→ **THE TASK**
A faithful transcription of all the data is required.

(RECORDS FOR PROCESSING Opens)

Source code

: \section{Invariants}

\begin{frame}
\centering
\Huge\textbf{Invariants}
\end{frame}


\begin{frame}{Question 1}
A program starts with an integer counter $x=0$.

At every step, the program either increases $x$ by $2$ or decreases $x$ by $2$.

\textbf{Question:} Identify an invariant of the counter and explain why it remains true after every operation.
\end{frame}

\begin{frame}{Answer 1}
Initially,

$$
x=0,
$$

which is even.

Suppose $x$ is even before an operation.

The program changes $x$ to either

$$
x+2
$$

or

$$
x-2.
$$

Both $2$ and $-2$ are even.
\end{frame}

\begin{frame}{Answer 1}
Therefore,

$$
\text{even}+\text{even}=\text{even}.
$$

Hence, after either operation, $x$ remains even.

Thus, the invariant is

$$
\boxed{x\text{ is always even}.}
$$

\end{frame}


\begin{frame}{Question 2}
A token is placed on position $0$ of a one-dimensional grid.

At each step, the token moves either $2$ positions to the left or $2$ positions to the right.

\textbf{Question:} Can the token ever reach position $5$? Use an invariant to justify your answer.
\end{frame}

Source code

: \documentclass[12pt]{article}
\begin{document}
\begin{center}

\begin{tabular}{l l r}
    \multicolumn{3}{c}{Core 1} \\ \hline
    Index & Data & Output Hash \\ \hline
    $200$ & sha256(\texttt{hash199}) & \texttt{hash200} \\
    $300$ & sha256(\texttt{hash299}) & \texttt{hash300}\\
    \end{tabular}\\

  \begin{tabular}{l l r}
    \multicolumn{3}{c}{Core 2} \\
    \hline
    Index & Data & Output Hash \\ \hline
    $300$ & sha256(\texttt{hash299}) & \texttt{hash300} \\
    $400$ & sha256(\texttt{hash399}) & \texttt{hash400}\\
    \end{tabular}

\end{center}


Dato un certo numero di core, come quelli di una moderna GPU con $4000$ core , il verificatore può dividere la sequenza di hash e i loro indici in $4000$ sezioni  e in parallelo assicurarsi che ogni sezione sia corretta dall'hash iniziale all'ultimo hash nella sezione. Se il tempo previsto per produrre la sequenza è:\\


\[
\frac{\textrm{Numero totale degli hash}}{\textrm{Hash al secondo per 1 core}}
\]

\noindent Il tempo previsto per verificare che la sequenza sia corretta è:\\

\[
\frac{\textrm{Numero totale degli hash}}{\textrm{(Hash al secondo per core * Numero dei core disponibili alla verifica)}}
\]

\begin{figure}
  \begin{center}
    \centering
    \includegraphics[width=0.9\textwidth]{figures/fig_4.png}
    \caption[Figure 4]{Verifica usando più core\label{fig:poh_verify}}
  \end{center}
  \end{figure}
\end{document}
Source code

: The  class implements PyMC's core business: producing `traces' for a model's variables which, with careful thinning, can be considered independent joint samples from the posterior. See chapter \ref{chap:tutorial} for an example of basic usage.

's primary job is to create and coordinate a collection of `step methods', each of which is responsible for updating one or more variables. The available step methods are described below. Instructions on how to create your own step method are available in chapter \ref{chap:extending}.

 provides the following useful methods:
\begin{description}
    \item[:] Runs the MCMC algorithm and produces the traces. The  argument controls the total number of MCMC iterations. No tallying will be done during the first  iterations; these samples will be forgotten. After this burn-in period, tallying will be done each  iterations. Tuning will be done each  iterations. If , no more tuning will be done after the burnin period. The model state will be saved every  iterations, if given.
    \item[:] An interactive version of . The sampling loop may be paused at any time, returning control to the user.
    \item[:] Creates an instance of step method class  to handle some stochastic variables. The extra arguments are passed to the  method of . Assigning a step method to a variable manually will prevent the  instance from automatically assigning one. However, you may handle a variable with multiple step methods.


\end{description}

(RECORDS FOR PROCESSING Closes)

→ **WORKED SOLUTION**
Source code

: \section{Invariants}

\begin{frame}
\centering
\Huge\textbf{Invariants}
\end{frame}


\begin{frame}{Question 1}
A program starts with an integer counter $x=0$.

At every step, the program either increases $x$ by $2$ or decreases $x$ by $2$.

\textbf{Question:} Identify an invariant of the counter and explain why it remains true after every operation.
\end{frame}

\begin{frame}{Answer 1}
Initially,

$$
x=0,
$$

which is even.

Suppose $x$ is even before an operation.

The program changes $x$ to either

$$
x+2
$$

or

$$
x-2.
$$

Both $2$ and $-2$ are even.
\end{frame}

\begin{frame}{Answer 1}
Therefore,

$$
\text{even}+\text{even}=\text{even}.
$$

Hence, after either operation, $x$ remains even.

Thus, the invariant is

$$
\boxed{x\text{ is always even}.}
$$

\end{frame}


\begin{frame}{Question 2}
A token is placed on position $0$ of a one-dimensional grid.

At each step, the token moves either $2$ positions to the left or $2$ positions to the right.

\textbf{Question:} Can the token ever reach position $5$? Use an invariant to justify your answer.
\end{frame}

Source code

: \documentclass[12pt]{article}
\begin{document}
\begin{center}

\begin{tabular}{l l r}
    \multicolumn{3}{c}{Core 1} \\ \hline
    Index & Data & Output Hash \\ \hline
    $200$ & sha256(\texttt{hash199}) & \texttt{hash200} \\
    $300$ & sha256(\texttt{hash299}) & \texttt{hash300}\\
    \end{tabular}\\

  \begin{tabular}{l l r}
    \multicolumn{3}{c}{Core 2} \\
    \hline
    Index & Data & Output Hash \\ \hline
    $300$ & sha256(\texttt{hash299}) & \texttt{hash300} \\
    $400$ & sha256(\texttt{hash399}) & \texttt{hash400}\\
    \end{tabular}

\end{center}


Dato un certo numero di core, come quelli di una moderna GPU con $4000$ core , il verificatore può dividere la sequenza di hash e i loro indici in $4000$ sezioni  e in parallelo assicurarsi che ogni sezione sia corretta dall'hash iniziale all'ultimo hash nella sezione. Se il tempo previsto per produrre la sequenza è:\\


\[
\frac{\textrm{Numero totale degli hash}}{\textrm{Hash al secondo per 1 core}}
\]

\noindent Il tempo previsto per verificare che la sequenza sia corretta è:\\

\[
\frac{\textrm{Numero totale degli hash}}{\textrm{(Hash al secondo per core * Numero dei core disponibili alla verifica)}}
\]

\begin{figure}
  \begin{center}
    \centering
    \includegraphics[width=0.9\textwidth]{figures/fig_4.png}
    \caption[Figure 4]{Verifica usando più core\label{fig:poh_verify}}
  \end{center}
  \end{figure}
\end{document}
Source code

: The  class implements PyMC's core business: producing `traces' for a model's variables which, with careful thinning, can be considered independent joint samples from the posterior. See chapter \ref{chap:tutorial} for an example of basic usage.

's primary job is to create and coordinate a collection of `step methods', each of which is responsible for updating one or more variables. The available step methods are described below. Instructions on how to create your own step method are available in chapter \ref{chap:extending}.

 provides the following useful methods:
\begin{description}
    \item[:] Runs the MCMC algorithm and produces the traces. The  argument controls the total number of MCMC iterations. No tallying will be done during the first  iterations; these samples will be forgotten. After this burn-in period, tallying will be done each  iterations. Tuning will be done each  iterations. If , no more tuning will be done after the burnin period. The model state will be saved every  iterations, if given.
    \item[:] An interactive version of . The sampling loop may be paused at any time, returning control to the user.
    \item[:] Creates an instance of step method class  to handle some stochastic variables. The extra arguments are passed to the  method of . Assigning a step method to a variable manually will prevent the  instance from automatically assigning one. However, you may handle a variable with multiple step methods.


\end{description}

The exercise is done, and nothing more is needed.